1. The shelf operation for stabilization of the hip is indicated for congenital dislocation of the hip in children and young adults when the symptoms justify the operation and the dislocation cannot be reduced or reduction is expected to result in a stiff, painful hip with degenerative changes in the bones.
2. Shelf stabilization should be combined with open reduction when the hip remains unstable even after the cartilaginous acetabulum has been reshaped when practical and the redundant portion of the capsule has been freed and removed. The shelf operation is rarely necessary in patients under the age of five years and is usually inadvisable before that age because of the difficulty of getting the shelf low enough, due to the large amount of cartilage in the acetabular roof.

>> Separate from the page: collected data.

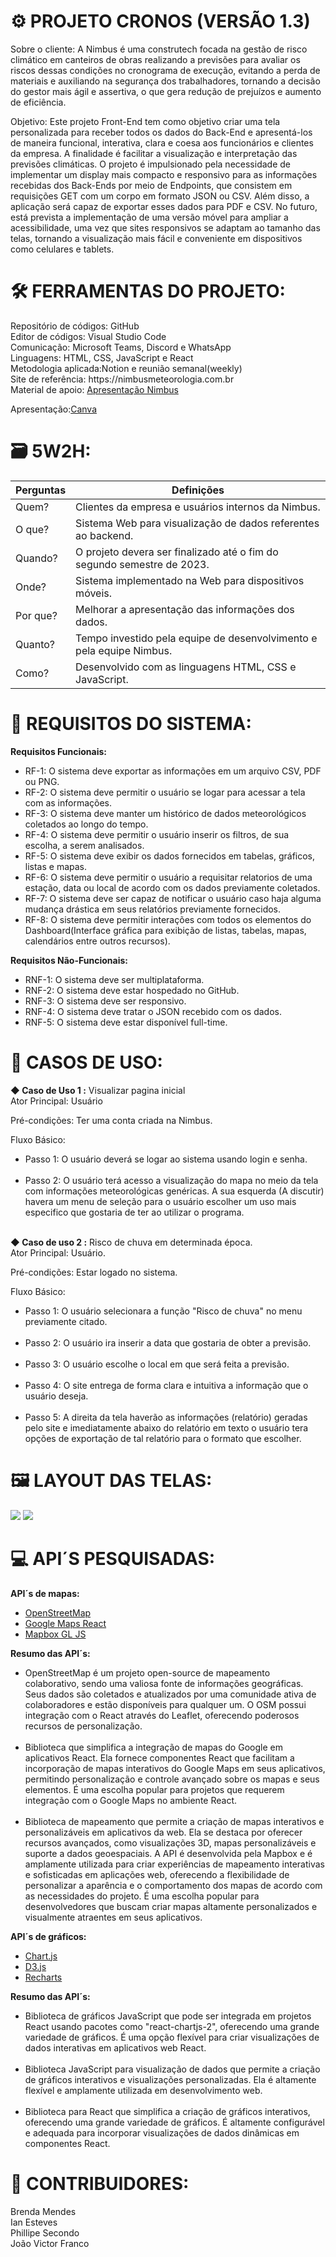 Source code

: # ​<strong>⚙️ PROJETO CRONOS (VERSÃO 1.3)</strong>

Sobre o cliente: A Nimbus é uma construtech focada na gestão de risco climático em canteiros de obras realizando a previsões para avaliar os riscos dessas condições no cronograma de execução, evitando a perda de materiais e auxiliando na segurança dos trabalhadores, tornando a decisão do gestor mais ágil e assertiva, o que gera redução de prejuízos e aumento de eficiência.<br>

Objetivo: Este projeto Front-End tem como objetivo criar uma tela personalizada para receber todos os dados do Back-End e apresentá-los de maneira funcional, interativa, clara e coesa aos funcionários e clientes da empresa. A finalidade é facilitar a visualização e interpretação das previsões climáticas. O projeto é impulsionado pela necessidade de implementar um display mais compacto e responsivo para as informações recebidas dos Back-Ends por meio de Endpoints, que consistem em requisições GET com um corpo em formato JSON ou CSV. Além disso, a aplicação será capaz de exportar esses dados para PDF e CSV. No futuro, está prevista a implementação de uma versão móvel para ampliar a acessibilidade, uma vez que sites responsivos se adaptam ao tamanho das telas, tornando a visualização mais fácil e conveniente em dispositivos como celulares e tablets.<br>

# ​<strong>🛠️​ FERRAMENTAS DO PROJETO:</strong>

<p>
  Repositório de códigos: GitHub<br>
  Editor de códigos: Visual Studio Code<br>
  Comunicação: Microsoft Teams, Discord e WhatsApp<br>
  Linguagens: HTML, CSS, JavaScript e React<br>
  Metodologia aplicada:<a href"https://www.notion.so/8de07d383ad342f2b968928d664f0297?v=3416a4c5d9ff4ea2bc14437e467fdd39&pvs=4">Notion</a> e reunião semanal(weekly)<br>
  Site de referência: https://nimbusmeteorologia.com.br<br>
  Material de apoio: <a href="https://github.com/Phillipe-Santiago/Projeto_Front-End_Nimbus/blob/main/Material%20de%20apoio%20Nimbus.pdf">Apresentação Nimbus</a>
</p>
  Apresentação:<a href="https://www.canva.com/design/DAFnz_UbvBk/WiAWrvJfpyI2TlkvcaSnoQ/edit?utm_content=DAFnz_UbvBk&utm_campaign=designshare&utm_medium=link2&utm_source=sharebutton">Canva</a>

# <strong>🗃️ 5W2H:</strong>

Perguntas | Definições
--------------------------------|------------------------------------------------------------
Quem? | Clientes da empresa e usuários internos da Nimbus.
O que? | Sistema Web para visualização de dados referentes ao backend.
Quando? | O projeto devera ser finalizado até o fim do segundo semestre de 2023.
Onde? | Sistema implementado na Web para dispositivos móveis.
Por que? | Melhorar a apresentação das informações dos dados.
Quanto? | Tempo investido pela equipe de desenvolvimento e pela equipe Nimbus.
Como? | Desenvolvido com as linguagens HTML, CSS e JavaScript.


# <strong>📝 REQUISITOS DO SISTEMA:</strong>

<strong>Requisitos Funcionais:</strong>
<ul>
  <li>RF-1: O sistema deve exportar as informações em um arquivo CSV, PDF ou PNG.</li>
  <li>RF-2: O sistema deve permitir o usuário se logar para acessar a tela com as informações.</li>
  <li>RF-3: O sistema deve manter um histórico de dados meteorológicos coletados ao longo do tempo.</li>
  <li>RF-4: O sistema deve permitir o usuário inserir os filtros, de sua escolha, a serem analisados.</li>
  <li>RF-5: O sistema deve exibir os dados fornecidos em tabelas, gráficos, listas e mapas.</li>
  <li>RF-6: O sistema deve permitir o usuário a requisitar relatorios de uma estação, data ou local de acordo com os dados previamente coletados.</li>
  <li>RF-7: O sistema deve ser capaz de notificar o usuário caso haja alguma mudança drástica em seus relatórios previamente fornecidos.</li>
  <li>RF-8: O sistema deve permitir interações com todos os elementos do Dashboard(Interface gráfica para exibição de listas, tabelas, mapas, calendários entre outros recursos).</li>
</ul>

<strong>Requisitos Não-Funcionais:</strong>
<ul>
  <li>RNF-1: O sistema deve ser multiplataforma.</li>
  <li>RNF-2: O sistema deve estar hospedado no GitHub.</li>
  <li>RNF-3: O sistema deve ser responsivo.</li>
  <li>RNF-4: O sistema deve tratar o JSON recebido com os dados.</li>
  <li>RNF-5: O sistema deve estar disponível full-time.</li>
</ul>

# <Strong>📜 CASOS DE USO:</strong>

<strong>◆ Caso de Uso 1 :</strong> Visualizar pagina inicial<br>
Ator Principal: Usuário<br>

Pré-condições: Ter uma conta criada na Nimbus.

Fluxo Básico:
<ul>
  <li>Passo 1: O usuário deverá se logar ao sistema usando login e senha.<br><br></li>
  <li>Passo 2: O usuário terá acesso a visualização do mapa no meio da tela com informações meteorológicas genéricas. A sua esquerda (A discutir) havera um menu de seleção para o usuário escolher um uso mais especifico que gostaria de ter ao utilizar o programa.<br><br></li>
</ul>

<strong>◆ Caso de uso 2 :</strong> Risco de chuva em determinada época.<br>
Ator Principal: Usuário.<br>

Pré-condições: Estar logado no sistema.

Fluxo Básico:

<ul>
  <li>Passo 1: O usuário selecionara a função "Risco de chuva" no menu previamente citado.<br><br></li>
  <li>Passo 2: O usuário ira inserir a data que gostaria de obter a previsão.<br><br></li>
  <li>Passo 3: O usuário escolhe o local em que será feita a previsão.<br><br></li>
  <li>Passo 4: O site entrega de forma clara e intuitiva a informação que o usuário deseja.<br><br></li>
  <li>Passo 5: A direita da tela haverão as informações (relatório) geradas pelo site e imediatamente abaixo do relatório em texto o usuário tera opções de exportação de tal relatório para o formato que escolher.</li>
</ul>

# <strong>🖼️ LAYOUT DAS TELAS:</strong>
<img src="https://github.com/Phillipe-Santiago/Projeto_Front-End_Nimbus/blob/main/Design%20das%20telas%20do%20app/Mapa.JPG">
<img src="https://github.com/Phillipe-Santiago/Projeto_Front-End_Nimbus/blob/main/Design%20das%20telas%20do%20app/Hist%C3%B3rico.JPG">

# <strong>💻 API´S PESQUISADAS:</strong>
<strong>API´s de mapas:</strong>
<ul>
  <li><a href="https://www.openstreetmap.org/#map=2/-25.5/-97.5"> OpenStreetMap</a></li>
  <li><a href="https://www.npmjs.com/package/google-maps-react"> Google Maps React</a></li>
  <li><a href="https://docs.mapbox.com/mapbox-gl-js/api/"> Mapbox GL JS</a></li>
</ul>

<strong>Resumo das API´s:</strong>
<ul>
  <li>OpenStreetMap é um projeto open-source de mapeamento colaborativo, sendo uma valiosa fonte de informações geográficas. 
Seus dados são coletados e atualizados por uma comunidade ativa de colaboradores e estão disponíveis para qualquer um.
O OSM possui integração com o React através do Leaflet, oferecendo poderosos recursos de personalização.</li><br>
  <li>Biblioteca que simplifica a integração de mapas do Google em aplicativos React. Ela fornece componentes React que facilitam a incorporação de mapas interativos do Google Maps em seus aplicativos, permitindo personalização e controle avançado sobre os mapas e seus elementos. É uma escolha popular para projetos que requerem integração com o Google Maps no ambiente React.</li><br>
  <li>Biblioteca de mapeamento que permite a criação de mapas interativos e personalizáveis em aplicativos da web. Ela se destaca por oferecer recursos avançados, como visualizações 3D, mapas personalizáveis e suporte a dados geoespaciais. A API é desenvolvida pela Mapbox e é amplamente utilizada para criar experiências de mapeamento interativas e sofisticadas em aplicações web, oferecendo a flexibilidade de personalizar a aparência e o comportamento dos mapas de acordo com as necessidades do projeto. É uma escolha popular para desenvolvedores que buscam criar mapas altamente personalizados e visualmente atraentes em seus aplicativos.</li>
</ul>

<strong>API´s de gráficos:</strong>
<ul>
  <li><a href="https://www.chartjs.org/"> Chart.js</a></li>
  <li><a href="https://d3js.org/"> D3.js</a></li>
  <li><a href="https://recharts.org/en-US/"> Recharts</a></li>
</ul>

<strong>Resumo das API´s:</strong>
<ul>
  <li>Biblioteca de gráficos JavaScript que pode ser integrada em projetos React usando pacotes como "react-chartjs-2", oferecendo uma grande variedade de gráficos.
É uma opção flexível para criar visualizações de dados interativas em aplicativos web React.</li><br>
  <li>Biblioteca JavaScript para visualização de dados que permite a criação de gráficos interativos e visualizações personalizadas. 
Ela é altamente flexível e amplamente utilizada em desenvolvimento web.</li><br>
  <li>Biblioteca para React que simplifica a criação de gráficos interativos, oferecendo uma grande variedade de gráficos. 
É altamente configurável e adequada para incorporar visualizações de dados dinâmicas em componentes React.</li>
</ul>

# <strong>👥 CONTRIBUIDORES:</strong>

Brenda Mendes<br>
Ian Esteves<br>
Phillipe Secondo<br>
João Victor Franco

<!-- TO DO: Observações sobre o trabalho aqui !!! (20/09) -->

3. Disturbance of the circulation to the femoral head, followed by changes resembling coxa plana and limitation of motion, often with pain, is likely to result from pulling the femur down so that the position is maintained under constant marked tension of the soft tissues about the femoral neck, regardless of the location of the head.
4. The best results were obtained in the cases reported herewith by using a turned-down flap of ilium, blocked in a position perpendicular to the long axis of the body. Good results were obtained in approximately 75 per cent. of the hips on which this type of operation was performed.
5. Early mobilization of the hip is desirable, but weight-bearing should usually be delayed until active control of the hip is reasonably good and the roentgenogram shows the shelf to be sufficiently strong.
6. It is rarely advisable to correct the anteversion by a shelf operation without reduction, as the femoral head is less likely to dislocate beyond the shelf if its relation to the ilium is not disturbed. Similarly, transposition of the femoral head is inadvisable.
7. Shelf stabilization is indicated for selected unstable hips, due to such conditions as infantile paralysis and deformities following suppurative arthritis.